使用正则表达式或 python 函数提取两个字符串的所有相同对之间的所有字符串

[英]Extract all strings in between between all same pairs of the two string using regex or python functions

I am trying to use regex or python functions to extract all the bolded texts, or texts in between ' and <=.我正在尝试使用正则表达式或 python 函数来提取所有粗体文本或介于 ' 和 <= 之间的文本。

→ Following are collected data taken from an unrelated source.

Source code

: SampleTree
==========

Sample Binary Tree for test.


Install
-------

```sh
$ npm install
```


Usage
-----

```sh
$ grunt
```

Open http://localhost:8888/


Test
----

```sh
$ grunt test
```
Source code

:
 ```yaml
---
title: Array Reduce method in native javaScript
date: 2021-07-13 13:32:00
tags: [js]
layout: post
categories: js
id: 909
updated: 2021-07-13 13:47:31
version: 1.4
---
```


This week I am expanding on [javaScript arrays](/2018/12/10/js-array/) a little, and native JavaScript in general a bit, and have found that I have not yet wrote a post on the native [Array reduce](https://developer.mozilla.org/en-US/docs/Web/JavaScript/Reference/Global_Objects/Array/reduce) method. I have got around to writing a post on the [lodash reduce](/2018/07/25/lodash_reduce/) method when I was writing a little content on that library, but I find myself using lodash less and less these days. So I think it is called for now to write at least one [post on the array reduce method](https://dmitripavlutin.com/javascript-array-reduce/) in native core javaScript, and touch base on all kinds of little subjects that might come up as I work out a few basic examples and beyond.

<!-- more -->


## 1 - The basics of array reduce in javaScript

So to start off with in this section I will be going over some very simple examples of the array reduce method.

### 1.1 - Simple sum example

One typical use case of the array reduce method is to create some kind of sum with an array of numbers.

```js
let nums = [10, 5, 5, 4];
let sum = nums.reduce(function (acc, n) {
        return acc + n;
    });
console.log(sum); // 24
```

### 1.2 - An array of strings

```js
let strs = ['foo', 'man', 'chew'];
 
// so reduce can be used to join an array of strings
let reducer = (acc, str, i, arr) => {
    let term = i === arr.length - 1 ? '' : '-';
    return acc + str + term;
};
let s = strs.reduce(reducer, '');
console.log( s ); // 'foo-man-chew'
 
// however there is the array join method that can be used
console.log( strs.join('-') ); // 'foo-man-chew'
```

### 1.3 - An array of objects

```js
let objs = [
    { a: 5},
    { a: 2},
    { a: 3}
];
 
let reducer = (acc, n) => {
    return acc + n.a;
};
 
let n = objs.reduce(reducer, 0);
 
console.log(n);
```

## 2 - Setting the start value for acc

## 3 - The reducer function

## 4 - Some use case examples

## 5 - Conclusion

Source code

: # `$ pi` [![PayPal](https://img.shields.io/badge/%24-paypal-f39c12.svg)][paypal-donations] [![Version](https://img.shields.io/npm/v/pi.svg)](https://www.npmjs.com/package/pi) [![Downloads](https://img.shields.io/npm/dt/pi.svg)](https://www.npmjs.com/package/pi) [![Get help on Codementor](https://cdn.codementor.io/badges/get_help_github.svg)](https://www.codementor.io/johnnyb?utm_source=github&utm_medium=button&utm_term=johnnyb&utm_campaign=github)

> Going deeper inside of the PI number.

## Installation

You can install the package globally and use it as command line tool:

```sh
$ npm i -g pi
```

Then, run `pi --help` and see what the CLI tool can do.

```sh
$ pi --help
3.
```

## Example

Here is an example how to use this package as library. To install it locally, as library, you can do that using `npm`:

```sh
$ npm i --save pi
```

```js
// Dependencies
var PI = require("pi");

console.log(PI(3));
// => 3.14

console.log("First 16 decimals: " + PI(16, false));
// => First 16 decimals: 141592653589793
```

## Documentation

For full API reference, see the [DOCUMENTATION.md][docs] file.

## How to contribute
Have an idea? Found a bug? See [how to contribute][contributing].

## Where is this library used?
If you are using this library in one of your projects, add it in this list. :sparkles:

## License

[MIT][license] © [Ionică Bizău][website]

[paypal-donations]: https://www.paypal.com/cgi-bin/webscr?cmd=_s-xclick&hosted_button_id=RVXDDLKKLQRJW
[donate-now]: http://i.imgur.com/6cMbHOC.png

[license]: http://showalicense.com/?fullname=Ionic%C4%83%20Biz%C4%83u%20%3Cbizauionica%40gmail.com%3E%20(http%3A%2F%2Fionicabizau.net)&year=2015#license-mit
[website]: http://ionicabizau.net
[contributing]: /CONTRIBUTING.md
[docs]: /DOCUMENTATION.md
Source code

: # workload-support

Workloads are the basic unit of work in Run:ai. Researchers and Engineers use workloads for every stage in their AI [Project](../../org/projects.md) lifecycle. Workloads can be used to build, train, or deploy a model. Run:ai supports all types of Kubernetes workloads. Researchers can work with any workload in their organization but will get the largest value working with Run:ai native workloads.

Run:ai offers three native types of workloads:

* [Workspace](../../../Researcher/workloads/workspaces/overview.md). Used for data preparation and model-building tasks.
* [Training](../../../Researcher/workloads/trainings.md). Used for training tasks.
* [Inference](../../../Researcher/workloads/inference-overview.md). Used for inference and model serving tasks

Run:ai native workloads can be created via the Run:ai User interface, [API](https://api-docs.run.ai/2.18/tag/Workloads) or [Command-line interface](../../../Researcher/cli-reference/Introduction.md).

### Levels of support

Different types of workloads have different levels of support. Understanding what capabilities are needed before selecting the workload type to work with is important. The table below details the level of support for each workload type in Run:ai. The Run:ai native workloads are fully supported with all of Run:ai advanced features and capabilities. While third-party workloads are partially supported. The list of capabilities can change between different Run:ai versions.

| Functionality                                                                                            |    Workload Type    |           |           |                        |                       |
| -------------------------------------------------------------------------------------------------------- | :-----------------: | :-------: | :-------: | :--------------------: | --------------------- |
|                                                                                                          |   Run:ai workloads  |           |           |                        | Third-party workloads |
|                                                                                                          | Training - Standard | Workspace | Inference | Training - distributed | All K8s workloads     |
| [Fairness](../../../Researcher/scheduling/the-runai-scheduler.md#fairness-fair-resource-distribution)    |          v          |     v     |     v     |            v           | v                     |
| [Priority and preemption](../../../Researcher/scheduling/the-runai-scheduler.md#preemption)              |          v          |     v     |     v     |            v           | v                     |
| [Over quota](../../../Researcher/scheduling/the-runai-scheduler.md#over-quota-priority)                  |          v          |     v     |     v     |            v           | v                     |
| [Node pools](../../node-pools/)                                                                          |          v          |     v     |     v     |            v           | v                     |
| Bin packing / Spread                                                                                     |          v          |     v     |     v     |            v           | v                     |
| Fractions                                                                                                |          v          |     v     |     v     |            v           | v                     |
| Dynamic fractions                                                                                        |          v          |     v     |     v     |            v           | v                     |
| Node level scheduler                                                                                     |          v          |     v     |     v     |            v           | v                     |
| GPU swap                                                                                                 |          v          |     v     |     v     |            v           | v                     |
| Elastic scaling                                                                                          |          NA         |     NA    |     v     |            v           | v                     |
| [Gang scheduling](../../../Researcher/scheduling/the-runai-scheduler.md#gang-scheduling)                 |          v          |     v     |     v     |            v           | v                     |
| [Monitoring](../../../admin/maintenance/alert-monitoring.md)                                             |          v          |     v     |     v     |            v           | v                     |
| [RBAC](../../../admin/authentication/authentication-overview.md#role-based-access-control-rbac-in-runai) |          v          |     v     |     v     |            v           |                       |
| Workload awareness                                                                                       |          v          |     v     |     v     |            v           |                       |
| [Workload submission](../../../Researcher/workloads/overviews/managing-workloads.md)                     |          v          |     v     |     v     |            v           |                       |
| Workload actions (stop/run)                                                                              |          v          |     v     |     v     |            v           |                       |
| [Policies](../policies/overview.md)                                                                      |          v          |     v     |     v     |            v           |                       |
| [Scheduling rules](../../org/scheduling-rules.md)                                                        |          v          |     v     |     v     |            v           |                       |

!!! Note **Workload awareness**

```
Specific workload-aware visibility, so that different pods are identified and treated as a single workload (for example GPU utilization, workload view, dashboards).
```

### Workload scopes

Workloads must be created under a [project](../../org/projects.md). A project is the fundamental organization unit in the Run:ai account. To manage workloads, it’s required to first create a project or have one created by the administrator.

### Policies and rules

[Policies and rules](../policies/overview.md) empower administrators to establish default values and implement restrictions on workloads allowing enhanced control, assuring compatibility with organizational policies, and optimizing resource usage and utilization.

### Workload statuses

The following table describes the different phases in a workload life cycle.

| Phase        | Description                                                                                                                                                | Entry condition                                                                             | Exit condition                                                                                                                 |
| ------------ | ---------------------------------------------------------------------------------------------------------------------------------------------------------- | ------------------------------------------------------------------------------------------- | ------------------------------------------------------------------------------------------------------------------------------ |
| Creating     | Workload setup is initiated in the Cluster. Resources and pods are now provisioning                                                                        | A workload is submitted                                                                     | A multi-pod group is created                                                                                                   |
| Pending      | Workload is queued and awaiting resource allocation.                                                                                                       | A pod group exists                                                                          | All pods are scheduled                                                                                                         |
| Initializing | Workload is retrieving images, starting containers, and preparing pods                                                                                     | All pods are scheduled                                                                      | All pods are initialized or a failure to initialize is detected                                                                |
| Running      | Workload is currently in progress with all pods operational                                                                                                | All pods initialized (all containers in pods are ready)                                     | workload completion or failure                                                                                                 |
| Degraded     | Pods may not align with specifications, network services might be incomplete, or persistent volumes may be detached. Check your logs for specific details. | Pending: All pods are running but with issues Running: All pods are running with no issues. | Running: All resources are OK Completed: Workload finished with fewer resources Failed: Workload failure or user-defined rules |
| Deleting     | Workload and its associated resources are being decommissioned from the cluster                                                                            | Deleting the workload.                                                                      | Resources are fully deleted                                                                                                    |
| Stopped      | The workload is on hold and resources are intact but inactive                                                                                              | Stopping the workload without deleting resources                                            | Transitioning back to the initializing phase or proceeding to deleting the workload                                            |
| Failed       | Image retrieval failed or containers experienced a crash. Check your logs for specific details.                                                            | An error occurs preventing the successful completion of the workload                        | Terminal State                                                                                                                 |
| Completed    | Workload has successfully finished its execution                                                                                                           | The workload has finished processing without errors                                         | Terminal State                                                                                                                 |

"[Text(447.1153846153846, 471.625, ' the <= 0.5\nentropy = 0.97\nsamples = 100.0%\nvalue = [0.399, 0.601]\nclass = True News'), Text(238.46153846153845, 336.875, ' donald <= 0.5\nentropy = 0.921\nsamples = 83.7%\nvalue = [0.336, 0.664]\nclass = True News'), Text(119.23076923076923, 202.125, ' hillary <= 0.5\nentropy = 0.981\nsamples = 55.6%\nvalue = [0.42, 0.58]\nclass = True News'), Text(59.61538461538461, 67.375, '\n (...) \n'), Text(178.84615384615384, 67.375, '\n (...) \n'), Text(357.6923076923077, 202.125, ' hillary <= 0.5\nentropy = 0.663\nsamples = 28.2%\nvalue = [0.172, 0.828]\nclass = True News'), Text(298.0769230769231, 67.375, '\n (...) \n'), Text(417.30769230769226, 67.375, '\n (...) \n'), Text(655.7692307692307, 336.875, ' trumps <= 0.5\nentropy = 0.859\nsamples = 16.3%\nvalue = [0.718, 0.282]\nclass = Fake News'), Text(596.1538461538462, 202.125, ' hillary <= 0.5\nentropy = 0.821\nsamples = 15.7%\nvalue = [0.744, 0.256]\nclass = Fake News'), Text(536.5384615384615, 67.375 “[Text(447.1153846153846, 471.625, ' < = 0.5\nentropy = 0.97\nsamples = 100.0%\nvalue = [0.399, 0.601]\nclass = True News'), Text(238.46153846153845, 336.875, ' donald <= 0.5 nentropy = 0.921\nsamples = 83.7%\nvalue = [0.336, 0.664]\nclass = True News'), Text(119.23076923076923, 202.125, ' hillary <= 0.5\nentropy = 0.981\nsamples = 55.6%\nvalue = [0.42, 0.58]\nclass = True News'), Text(59.61538461538461, 67.375, '\n (...) \n'), Text(178.84615384615384, 67.375, '\n (...) \n'), Text( 357.6923076923077, 202.125, '希拉里<= 0.5\nentropy = 0.663\nsamples = 28.2%\nvalue = [0.172, 0.828]\nclass = True News'), Text(298.0769230769231, 67.375, '\n (...) \n '), Text(417.30769230769226, 67.375, '\n (...) \n'), Text(655.7692307692307, 336.875, ' trumps <= 0.5\nentropy = 0.859\nsamples = 16.3%\nvalue = [0.718, 0.282] \nclass = 假新闻'), Text(596.1538461538462, 202.125, ' hillary <= 0.5\nentropy = 0.821\nsamples = 15.7%\nvalue = [0.744, 0.256]\nclass = 假新闻'), Text(536.5384615384615, 67.375 , '\n (...) \n'), Text(655.7692307692307, 67.375, '\n (...) \n'), Text(715.3846153846154, 202.125, 'entropy = 0.0\nsamples = 0.6%\nvalue = [0.0, 1.0]\nclass = True News')]" , '\n (...) \n'), Text(655.7692307692307, 67.375, '\n (...) \n'), Text(715.3846153846154, 202.125, 'entropy = 0.0\nsamples = 0.6%\nvalue = [0.0, 1.0]\nclass = True News')]"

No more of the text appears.